Догадывался об этом тайном противлении бояр и Иван, недаром же чаще всего слал в походы их самих. Сами себе уж, конечно, они не вредили. Наоборот, тогда каждый старался все делать наилучшим образом, чтоб отличиться, чтоб заслужить царскую милость: до милостей охочи были все, даже самые строптивые и непокорные.
Как теперь поступит Иван? Пойдет с войском сам или снова пошлет одних воевод? Мстиславский без особого труда мог ответить на этот вопрос. Но сейчас не это было главным. Размышляя над всем этим, он, как казалось ему, начал понимать нечто более важное – он начал понимать, что Иван, несомненно, давно уже задумал этот поход, и если как раз накануне этого похода он шлет годовать в Дерпт Курбского, изгоняет в ссылку Воротынского, заточает в тюрьму Бельского – трех самых лучших воевод, которыми законно гордилось боярство, – то поступает так, конечно, не от одного лишь желания воздать им за их провины. Он мог бы и повременить с расправой – ради пользы дела, однако не стал этого делать.
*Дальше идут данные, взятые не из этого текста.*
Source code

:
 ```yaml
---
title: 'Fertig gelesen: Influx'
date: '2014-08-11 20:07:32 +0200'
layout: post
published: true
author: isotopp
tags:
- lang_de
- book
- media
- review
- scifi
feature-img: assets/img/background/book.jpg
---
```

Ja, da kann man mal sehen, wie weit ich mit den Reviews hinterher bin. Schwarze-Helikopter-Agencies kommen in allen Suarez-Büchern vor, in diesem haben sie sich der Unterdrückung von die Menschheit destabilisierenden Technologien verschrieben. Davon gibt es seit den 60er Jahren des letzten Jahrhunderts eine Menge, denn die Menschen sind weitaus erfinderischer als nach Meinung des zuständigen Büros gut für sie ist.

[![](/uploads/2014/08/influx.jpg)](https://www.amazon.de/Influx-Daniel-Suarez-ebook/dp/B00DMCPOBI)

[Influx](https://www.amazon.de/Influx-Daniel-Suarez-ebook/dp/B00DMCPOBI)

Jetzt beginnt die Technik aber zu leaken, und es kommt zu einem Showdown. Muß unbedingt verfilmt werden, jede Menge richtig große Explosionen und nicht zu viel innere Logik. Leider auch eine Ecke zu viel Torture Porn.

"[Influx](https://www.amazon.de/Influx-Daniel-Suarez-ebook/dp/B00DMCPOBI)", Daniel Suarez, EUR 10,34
Стало быть, он преследовал какую-то цель и не гнев руководил им, а расчет, и расчет этот, вероятней всего, состоит в том, чтобы не делиться с боярством успехом в случае удачи, а при неудаче – свалить всю вину на него, на боярство, на думу и таким образом разделаться с ней.
Нужно было пресечь бояр, не дать им навредить царю в этом походе – и во имя их собственного благополучия, и во имя польз государских. Мстиславский понимал, как это важно: неизвестно, какой ценой пришлось бы расплачиваться за поражение в Литве.
Мстиславский сказал Серебряному:
– Щенятев с Шуйским к войску посланы. Пристанет и тебе, князь, быть при деле – следи, чтоб по чести все творилось. Нерадения и вреда никоторого не допускай!
Серебряный удивленно посмотрел на Мстиславского.
– Говорю – тебе, понеже другим не смогу сказать, – прежним тоном добавил Мстиславский. – Другим – ты скажешь.
– Ужли поход будет? – спросил Немой.
– Может статься… – неопределенно ответил Мстиславский, но на Серебряного глянул твердо: тот понял – будет!
Перед самым походом, еще не извещая думу о своем намерении, Иван поехал к митрополиту за благословением.
Митрополит из-за своей старческой хвори жил на загородном дворе, что стоял на Поганой луже. Двор был невелик, но крепок и опрятен: островерхая часовенка с железным крестом, от часовенки переход к главной митрополичьей палате, прируб[7] – для челяди и иноков, живущих при митрополите. Вдоль высокого тесового забора – конюшни, хозяйственные постройки… Посреди подворья – колодец с журавлем. Крыльцо резное, крашенное жженой охрой с подзолотой; на коньке крыши и по углам, на причелинах, – жестяные кочеты на копьецах; оконца заставлены с подсолнечной стороны…
Митрополита ввели под руки два инока, бережно усадили на лавку, замощенную шубой, под ноги поставили столец, молча, будто не видя царя, удалились.
Иван подошел под благословение. Макарий трясущимися руками перекрестил его обнаженную голову. Иван опустился на колено, почтительно поцеловал бессильную руку старца, некогда возложившую на его голову царский венец.
Хотя Макарий и был новгородцем (а к ним Иван питал бессознательную ненависть), Иван любил его. Макарий в его малолетство приглядывал за ним, учил его грамоте, как мог защищал от бояр – был он единственным, кто привечал тогда Ивана и отклонял от дурных забав, от дурных поступков… Мало ли, много ли заронил он доброго в душу Ивана своими наставлениями, но Иван помнил заботу о себе и благоволил к Макарию.
– Дело зело великое призвало тя под мое благословение? – тихо спросил Макарий и слабо повел глазами на Ивана.
Иван поднялся с колен, навис над согбенным Макарием – высокий, сильный, уверенный в себе, – громко сказал:
– В поход иду супротив литовской земли.
– Бояре приговорили иль себе по воле?
– С боярами суду-ряду у меня нет!
– Не Богом ли нашим речено: «Кый царь, идя на брань ко иному царю, не сядет ли преже советоватися, силен ли он с десятью тысячами противустать идущему на него с двадцатью тысячами?»
– Бог наш рече нам притчу: «Добро есть соль, но коли соль утеряет силу, чем осолить ее? Ни в землю, ни в гной не годна. Вон изсыпят ее!»